Ultrasonic echoes reflected from a moving object are typically processed in order to remove reflections from stationary objects that are of less interest, enhance signal to noise ratio, and reduce false object detections. But the accuracy of the detection and characterization of a moving object based on ultrasonic echo signal processing apparatus depends on how well that apparatus is calibrated. It is known to use “phantoms” to calibrate ultrasonic echo signal processing apparatus. Phantoms are test objects that closely mimic the ultrasonic propagative/reflective characteristics of certain materials to be analyzed such as human tissue, food products, fluids, etc. Phantom test objects typically have well known ultrasonic propagation and/or reflection characteristics. If there is a difference between determined characteristics of reflected signals from phantom objects provided by the ultrasonic echo signal processing apparatus and the well known characteristics, then the ultrasonic echo signal processing apparatus may be adjusted or calibrated to reduce that difference. One or more apparatus parameters may be adjusted such as power level/gain, frequency, phase, etc.
While phantom-based calibration methods may be effective in certain applications, such as phased-array scanners used for imaging tissue structures, the measurement of physical quantities such as the size and composition of emboli flowing through a tube of a heart-lung machine requires a higher degree of precision. For example, phantom-based calibrations are typically performed infrequently and off-line. But this is a problem for applications like blood circuit monitors, where emboli in the blood stream must often be detected on a continuous basis while in use, counted, and classified with high accuracy and speed. For example, the assignee of this application offers an EDAC™ quantifier device that detects individual micro-emboli at rates over 1000 per second, identifies micro-emboli from below 10 microns to up to 1000 microns, and instantly reports relevant data to the user. Accuracy is very important, and as a result, calibration should be performed regularly—continuously would be best, and if possible, calibration should be performed on-line and automatically.

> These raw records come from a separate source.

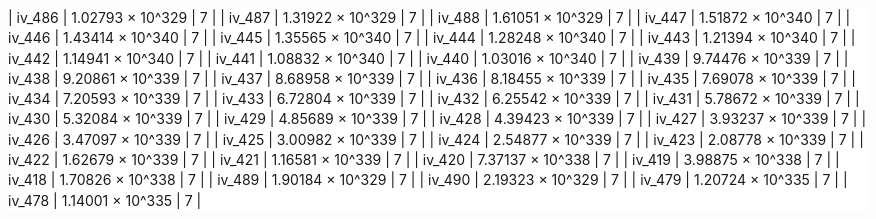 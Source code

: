 | iv_486 | 1.02793 × 10^329 | 7 |
| iv_487 | 1.31922 × 10^329 | 7 |
| iv_488 | 1.61051 × 10^329 | 7 |
| iv_447 | 1.51872 × 10^340 | 7 |
| iv_446 | 1.43414 × 10^340 | 7 |
| iv_445 | 1.35565 × 10^340 | 7 |
| iv_444 | 1.28248 × 10^340 | 7 |
| iv_443 | 1.21394 × 10^340 | 7 |
| iv_442 | 1.14941 × 10^340 | 7 |
| iv_441 | 1.08832 × 10^340 | 7 |
| iv_440 | 1.03016 × 10^340 | 7 |
| iv_439 | 9.74476 × 10^339 | 7 |
| iv_438 | 9.20861 × 10^339 | 7 |
| iv_437 | 8.68958 × 10^339 | 7 |
| iv_436 | 8.18455 × 10^339 | 7 |
| iv_435 | 7.69078 × 10^339 | 7 |
| iv_434 | 7.20593 × 10^339 | 7 |
| iv_433 | 6.72804 × 10^339 | 7 |
| iv_432 | 6.25542 × 10^339 | 7 |
| iv_431 | 5.78672 × 10^339 | 7 |
| iv_430 | 5.32084 × 10^339 | 7 |
| iv_429 | 4.85689 × 10^339 | 7 |
| iv_428 | 4.39423 × 10^339 | 7 |
| iv_427 | 3.93237 × 10^339 | 7 |
| iv_426 | 3.47097 × 10^339 | 7 |
| iv_425 | 3.00982 × 10^339 | 7 |
| iv_424 | 2.54877 × 10^339 | 7 |
| iv_423 | 2.08778 × 10^339 | 7 |
| iv_422 | 1.62679 × 10^339 | 7 |
| iv_421 | 1.16581 × 10^339 | 7 |
| iv_420 | 7.37137 × 10^338 | 7 |
| iv_419 | 3.98875 × 10^338 | 7 |
| iv_418 | 1.70826 × 10^338 | 7 |
| iv_489 | 1.90184 × 10^329 | 7 |
| iv_490 | 2.19323 × 10^329 | 7 |
| iv_479 | 1.20724 × 10^335 | 7 |
| iv_478 | 1.14001 × 10^335 | 7 |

Another issue relates to the shape of the reference object used for calibration. Although different shapes may be used, some shapes require extensive and careful alignment in order for the calibration results to be accurate. In some instances, special alignment procedures and adjustments may be necessary when orienting the reference object for calibration. This kind of precision handling is undesirable in many applications, in particular those where calibration accuracy is critical and/or where the skill set of the user may not include knowledge of proper reference object alignment/orientation.